─── Data records

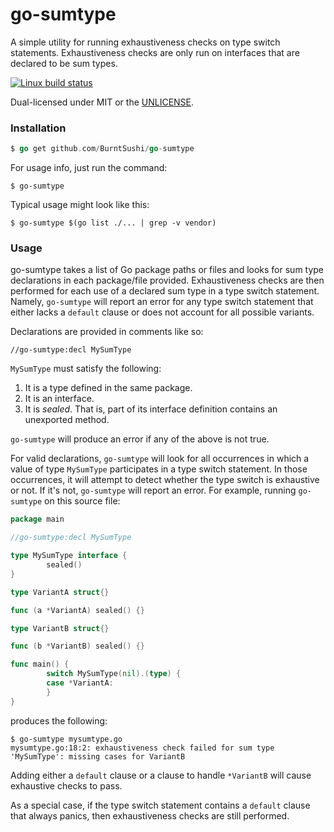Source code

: go-sumtype
==========
A simple utility for running exhaustiveness checks on type switch statements.
Exhaustiveness checks are only run on interfaces that are declared to be
sum types.

[![Linux build status](https://api.travis-ci.org/BurntSushi/go-sumtype.png)](https://travis-ci.org/BurntSushi/go-sumtype)

Dual-licensed under MIT or the [UNLICENSE](http://unlicense.org).

### Installation

```go
$ go get github.com/BurntSushi/go-sumtype
```

For usage info, just run the command:

```
$ go-sumtype
```

Typical usage might look like this:

```
$ go-sumtype $(go list ./... | grep -v vendor)
```

### Usage

go-sumtype takes a list of Go package paths or files and looks for sum type
declarations in each package/file provided. Exhaustiveness checks are then
performed for each use of a declared sum type in a type switch statement.
Namely, `go-sumtype` will report an error for any type switch statement that
either lacks a `default` clause or does not account for all possible variants.

Declarations are provided in comments like so:

```
//go-sumtype:decl MySumType
```

`MySumType` must satisfy the following:

1. It is a type defined in the same package.
2. It is an interface.
3. It is *sealed*. That is, part of its interface definition contains an
   unexported method.

`go-sumtype` will produce an error if any of the above is not true.

For valid declarations, `go-sumtype` will look for all occurrences in which a
value of type `MySumType` participates in a type switch statement. In those
occurrences, it will attempt to detect whether the type switch is exhaustive
or not. If it's not, `go-sumtype` will report an error. For example, running
`go-sumtype` on this source file:

```go
package main

//go-sumtype:decl MySumType

type MySumType interface {
        sealed()
}

type VariantA struct{}

func (a *VariantA) sealed() {}

type VariantB struct{}

func (b *VariantB) sealed() {}

func main() {
        switch MySumType(nil).(type) {
        case *VariantA:
        }
}
```

produces the following:

```
$ go-sumtype mysumtype.go
mysumtype.go:18:2: exhaustiveness check failed for sum type 'MySumType': missing cases for VariantB
```

Adding either a `default` clause or a clause to handle `*VariantB` will cause
exhaustive checks to pass.

As a special case, if the type switch statement contains a `default` clause
that always panics, then exhaustiveness checks are still performed.
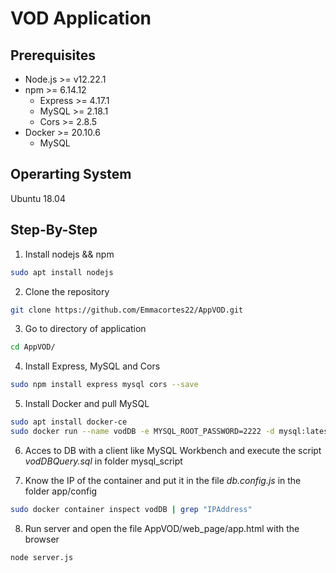 # VOD Application  
## **Prerequisites**
- Node.js >= v12.22.1
- npm >= 6.14.12
    - Express >= 4.17.1
    - MySQL >= 2.18.1
    - Cors >= 2.8.5
- Docker >= 20.10.6
    - MySQL

## **Operarting System**
Ubuntu 18.04


## **Step-By-Step**
1. Install nodejs && npm
```bash
sudo apt install nodejs
```
2. Clone the repository
```bash
git clone https://github.com/Emmacortes22/AppVOD.git
```
3. Go to directory of application
```bash
cd AppVOD/
```
4. Install Express, MySQL and Cors 
```bash
sudo npm install express mysql cors --save 
```
5. Install Docker and pull MySQL
```bash
sudo apt install docker-ce
sudo docker run --name vodDB -e MYSQL_ROOT_PASSWORD=2222 -d mysql:latest
```
6. Acces to DB with a client like MySQL Workbench and execute the script *vodDBQuery.sql* in folder mysql_script

7. Know the IP of the container and put it in the file *db.config.js* in the folder app/config
```bash
sudo docker container inspect vodDB | grep "IPAddress"
```
8. Run server and open the file AppVOD/web_page/app.html with the browser
```bash
node server.js
```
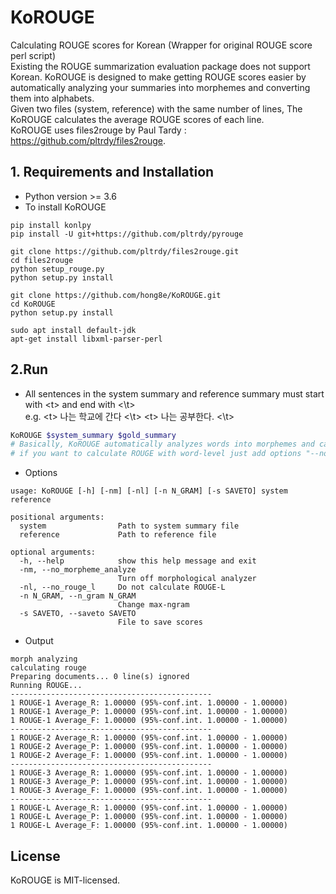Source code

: # KoROUGE
Calculating ROUGE scores for Korean (Wrapper for original ROUGE score perl script) \
Existing the ROUGE summarization evaluation package does not support Korean.
KoROUGE is designed to make getting ROUGE scores easier by automatically analyzing your summaries into morphemes and converting them into alphabets. \
Given two files (system, reference) with the same number of lines, The KoROUGE calculates the average ROUGE scores of each line. \
KoROUGE uses files2rouge by Paul Tardy : <https://github.com/pltrdy/files2rouge>.

## 1. Requirements and Installation
* Python version >= 3.6
* To install KoROUGE
```
pip install konlpy
pip install -U git+https://github.com/pltrdy/pyrouge

git clone https://github.com/pltrdy/files2rouge.git     
cd files2rouge
python setup_rouge.py
python setup.py install

git clone https://github.com/hong8e/KoROUGE.git
cd KoROUGE
python setup.py install

sudo apt install default-jdk
apt-get install libxml-parser-perl
```

## 2.Run
* All sentences in the system summary and reference summary must start with \<t> and end with <\t> \
  e.g. \<t> 나는 학교에 간다 <\t> \<t> 나는 공부한다. <\t>
```bash
KoROUGE $system_summary $gold_summary
# Basically, KoROUGE automatically analyzes words into morphemes and calcuate ROUGE scores,
# if you want to calculate ROUGE with word-level just add options "--no_morpheme_analyze".
```
* Options
```
usage: KoROUGE [-h] [-nm] [-nl] [-n N_GRAM] [-s SAVETO] system reference

positional arguments:
  system                Path to system summary file
  reference             Path to reference file

optional arguments:
  -h, --help            show this help message and exit
  -nm, --no_morpheme_analyze
                        Turn off morphological analyzer
  -nl, --no_rouge_l     Do not calculate ROUGE-L
  -n N_GRAM, --n_gram N_GRAM
                        Change max-ngram
  -s SAVETO, --saveto SAVETO
                        File to save scores
```

* Output
```
morph analyzing
calculating rouge
Preparing documents... 0 line(s) ignored
Running ROUGE...
---------------------------------------------
1 ROUGE-1 Average_R: 1.00000 (95%-conf.int. 1.00000 - 1.00000)
1 ROUGE-1 Average_P: 1.00000 (95%-conf.int. 1.00000 - 1.00000)
1 ROUGE-1 Average_F: 1.00000 (95%-conf.int. 1.00000 - 1.00000)
---------------------------------------------
1 ROUGE-2 Average_R: 1.00000 (95%-conf.int. 1.00000 - 1.00000)
1 ROUGE-2 Average_P: 1.00000 (95%-conf.int. 1.00000 - 1.00000)
1 ROUGE-2 Average_F: 1.00000 (95%-conf.int. 1.00000 - 1.00000)
---------------------------------------------
1 ROUGE-3 Average_R: 1.00000 (95%-conf.int. 1.00000 - 1.00000)
1 ROUGE-3 Average_P: 1.00000 (95%-conf.int. 1.00000 - 1.00000)
1 ROUGE-3 Average_F: 1.00000 (95%-conf.int. 1.00000 - 1.00000)
---------------------------------------------
1 ROUGE-L Average_R: 1.00000 (95%-conf.int. 1.00000 - 1.00000)
1 ROUGE-L Average_P: 1.00000 (95%-conf.int. 1.00000 - 1.00000)
1 ROUGE-L Average_F: 1.00000 (95%-conf.int. 1.00000 - 1.00000)
```

## License
KoROUGE is MIT-licensed.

──────

## What the task asks
Find each line of the data above that holds the word "performed", then copy it.

## Exercise solution
performed for each use of a declared sum type in a type switch statement.
that always panics, then exhaustiveness checks are still performed.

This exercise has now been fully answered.